Là où Léa Drouet avait récemment, dans Violences, choisi la voie du théâtre documentaire pour traiter d’un sujet connexe, Perrine Gérard et ses comparses font pousser des ramifications fictionnelles sur le terreau du réel. Façon, pour eux, d’éviter la dénonciation frontale et de profiter de la finesse d’une légère anticipation, qui se révèle tout aussi efficace. Par touches discrètes et jamais didactiques, Antis fait le pas de plus et donne à voir, avec une crédibilité qui fait frissonner, le monde à nos portes. Un monde où les policiers ne se contentent plus de groupes Facebook racistes – comme l’avait dévoilé Street Press –, mais rejoignent des milices ; où les perquisitions des entreprises de presse – comme celle qui avait avortée chez Mediapart – sont légales et bafouent le secret des sources ; où l’anonymat numérique et les vidéos d’interventions policières – actuellement menacées par la proposition de loi « sécurité globale » – sont interdites au nom de « l’unité de la nation » ; où le pouvoir politique, nouvellement élu, s’abandonne à des dérives autoritaires sous couvert de lutte contre « le séparatisme ». Le tout face à une presse qui, coincée entre ses leçons de prêt-à-penser déconnectées, les injonctions hiérarchiques à produire du contenu attrape-clics et les intérêts politico-financiers de ses propriétaires, peine à incarner un quatrième pouvoir.

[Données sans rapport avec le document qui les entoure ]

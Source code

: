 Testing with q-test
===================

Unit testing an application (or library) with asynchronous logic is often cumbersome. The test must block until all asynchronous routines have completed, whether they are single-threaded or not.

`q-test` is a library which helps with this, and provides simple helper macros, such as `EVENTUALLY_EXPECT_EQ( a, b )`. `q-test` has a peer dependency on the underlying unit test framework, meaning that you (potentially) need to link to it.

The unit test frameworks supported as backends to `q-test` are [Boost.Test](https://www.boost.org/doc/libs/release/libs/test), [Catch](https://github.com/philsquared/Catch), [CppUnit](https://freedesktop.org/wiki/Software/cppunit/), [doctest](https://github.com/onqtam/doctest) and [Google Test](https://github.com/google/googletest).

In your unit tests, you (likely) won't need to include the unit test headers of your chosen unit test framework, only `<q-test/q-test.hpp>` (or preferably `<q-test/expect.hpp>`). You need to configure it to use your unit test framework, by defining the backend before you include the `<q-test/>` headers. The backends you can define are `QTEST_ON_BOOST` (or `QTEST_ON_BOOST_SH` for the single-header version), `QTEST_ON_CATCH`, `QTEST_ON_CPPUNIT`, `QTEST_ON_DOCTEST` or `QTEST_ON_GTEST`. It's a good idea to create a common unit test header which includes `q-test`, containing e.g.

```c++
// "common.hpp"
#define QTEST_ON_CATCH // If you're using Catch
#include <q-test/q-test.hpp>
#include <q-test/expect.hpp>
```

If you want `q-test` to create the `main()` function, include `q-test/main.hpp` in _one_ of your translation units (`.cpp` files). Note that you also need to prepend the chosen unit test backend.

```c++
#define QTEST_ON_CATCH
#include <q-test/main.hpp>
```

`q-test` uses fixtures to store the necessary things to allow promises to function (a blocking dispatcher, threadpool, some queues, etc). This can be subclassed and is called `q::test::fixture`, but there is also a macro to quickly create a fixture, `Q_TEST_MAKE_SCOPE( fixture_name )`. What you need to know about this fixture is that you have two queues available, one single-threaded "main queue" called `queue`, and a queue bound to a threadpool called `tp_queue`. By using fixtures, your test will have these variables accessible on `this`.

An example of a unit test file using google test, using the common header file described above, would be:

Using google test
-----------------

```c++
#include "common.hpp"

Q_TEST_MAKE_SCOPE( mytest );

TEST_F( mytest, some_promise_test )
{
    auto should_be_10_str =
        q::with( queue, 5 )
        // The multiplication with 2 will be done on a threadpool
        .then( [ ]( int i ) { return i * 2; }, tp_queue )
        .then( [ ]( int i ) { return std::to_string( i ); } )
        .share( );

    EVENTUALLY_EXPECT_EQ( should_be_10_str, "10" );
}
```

Un tableau sombre, mais d’une acuité percutante, qui s’assemble selon une logique dramaturgique fragmentaire. A la manière d’une composition cinématographique, Julie Guichard orchestre un ballet de scènes d’une fluidité remarquable, où les lieux et les personnages se succèdent sans accroc. Profitant d’une troupe très engagée et d’un plateau presque nu, avec seulement quelques chaises, les lumières bien senties de Brendan Royer et d’élégants panneaux amovibles pour sculpter l’environnement, elle impose au texte de Perrine Gérard un rythme de plus en plus soutenu. A mesure que les pièces du puzzle s’imbriquent, il génère une sensation d’étouffement, d’enfermement, comparable à celle que peuvent ressentir ces journalistes qui, malgré leur engagement, se retrouvent dans une impasse. Façon, pour le théâtre, de jouer son rôle de lanceur d’alerte, essentiel, quoi qu’on en dise, à nos démocraties.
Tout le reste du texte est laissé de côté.